Developed by University of Michigan (U-M) computer science researchers Valeria Bertacco and Andrew DeOrio, FunSAT is designed to harness humans’ abilities to strategise, visualise and understand complex systems.
“Computer games can be more than a fun diversion,” said Bertacco, associate professor in computer science and engineering.
The board consists of rows and columns of green, red and grey bubbles in various sizes. Around the perimeter are buttons that players can turn yellow or blue with the click of a mouse.
The buttons’ colour determines the colour of bubbles on the board. The goal of the game is to use the perimeter buttons to toggle all the bubbles green.
The game actually unravels so-called ‘satisfiability’ problems — classic and highly complicated mathematical questions that involve selecting the best arrangement of options.
In such quandaries, the solver must assign a set of variables to the right true or false categories so to fulfil all the constraints of the problem.
In the game, the bubbles represent constraints. They become green when they are satisfied.
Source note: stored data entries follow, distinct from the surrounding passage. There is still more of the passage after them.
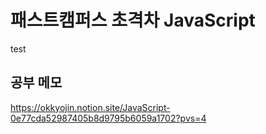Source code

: # 패스트캠퍼스 초격차 JavaScript

test

## 공부 메모

https://okkyojin.notion.site/JavaScript-0e77cda52987405b8d9795b6059a1702?pvs=4
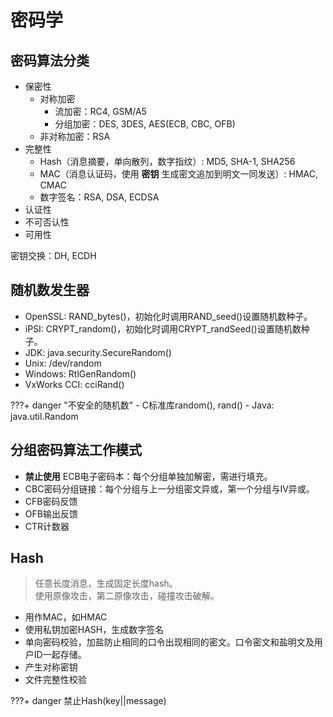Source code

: # 密码学

## 密码算法分类

- 保密性
    - 对称加密
        - 流加密：RC4, GSM/A5
        - 分组加密：DES, 3DES, AES(ECB, CBC, OFB)
    - 非对称加密：RSA
- 完整性
    - Hash（消息摘要，单向散列，数字指纹）: MD5, SHA-1, SHA256
    - MAC（消息认证码，使用 **密钥** 生成密文追加到明文一同发送）: HMAC, CMAC
    - 数字签名：RSA, DSA, ECDSA
- 认证性
- 不可否认性
- 可用性

密钥交换：DH, ECDH


## 随机数发生器

- OpenSSL: RAND_bytes()，初始化时调用RAND_seed()设置随机数种子。
- iPSI: CRYPT_random()，初始化时调用CRYPT_randSeed()设置随机数种子。
- JDK: java.security.SecureRandom()
- Unix: /dev/random
- Windows: RtlGenRandom()
- VxWorks CCI: cciRand()

???+ danger "不安全的随机数"
    - C标准库random(), rand()
    - Java: java.util.Random


## 分组密码算法工作模式

- **禁止使用** ECB电子密码本：每个分组单独加解密，需进行填充。
- CBC密码分组链接：每个分组与上一分组密文异或，第一个分组与IV异或。
- CFB密码反馈
- OFB输出反馈
- CTR计数器


## Hash

> 任意长度消息，生成固定长度hash。  
> 使用原像攻击，第二原像攻击，碰撞攻击破解。

- 用作MAC，如HMAC
- 使用私钥加密HASH，生成数字签名
- 单向密码校验，加盐防止相同的口令出现相同的密文。口令密文和盐明文及用户ID一起存储。
- 产生对称密钥
- 文件完整性校验

???+ danger
    禁止Hash(key||message)
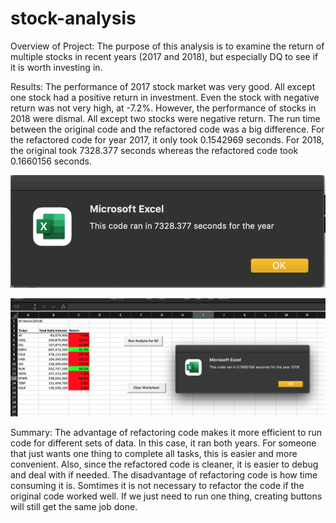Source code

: # stock-analysis

Overview of Project: 
The purpose of this analysis is to examine the return of multiple stocks in recent years (2017 and 2018), but especially DQ to see if it is worth investing in.

Results: 
The performance of 2017 stock market was very good. All except one stock had a positive return in investment. Even the stock with negative return was not very high, at -7.2%.
However, the performance of stocks in 2018 were dismal. All except two stocks were negative return.
The run time between the original code and the refactored code was a big difference. For the refactored code for year 2017, it only took 0.1542969 seconds. For 2018, the original took 7328.377 seconds whereas the refactored code took 0.1660156 seconds.

![alt text](https://github.com/yatinghuang26/stock-analysis/blob/main/Resources/Screen%20Shot%202022-03-09%20at%202.02.15%20AM.png)

![alt text](https://github.com/yatinghuang26/stock-analysis/blob/main/Resources/VBA_Challenge_2018.png)

Summary: 
The advantage of refactoring code makes it more efficient to run code for different sets of data. In this case, it ran both years. For someone that just wants one thing to complete all tasks, this is easier and more convenient. Also, since the refactored code is cleaner, it is easier to debug and deal with if needed.
The disadvantage of refactoring code is how time consuming it is. Somtimes it is not necessary to refactor the code if the original code worked well. If we just need to run one thing, creating buttons will still get the same job done.
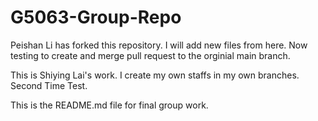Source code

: # G5063-Group-Repo

Peishan Li has forked this repository. I will add new files from here. Now testing to create and merge pull request to the orginial main branch.

This is Shiying Lai's work. I create my own staffs in my own branches. Second Time Test.

This is the README.md file for final group work.

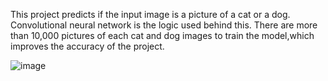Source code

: This project predicts if the input image is a picture of a cat or a dog.
Convolutional neural network is the logic used behind this.
There are more than 10,000 pictures of each cat and dog images to train the model,which improves the accuracy of the project.

![image](https://user-images.githubusercontent.com/34717612/128057789-dfbb4cd9-2dc0-448a-830b-822bec21c069.png)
The perimeter buttons represent the variables. They are assigned to true or false when players click the mouse to make them yellow (true) or blue (false).
Once the puzzle is solved and all the bubbles are green, a computer scientist could simply look at the colour of each button to gather the solution of that particular problem, said an U-M release.
DeOrio will present a paper on the research on Thursday at the Design Automation Conference in San Francisco.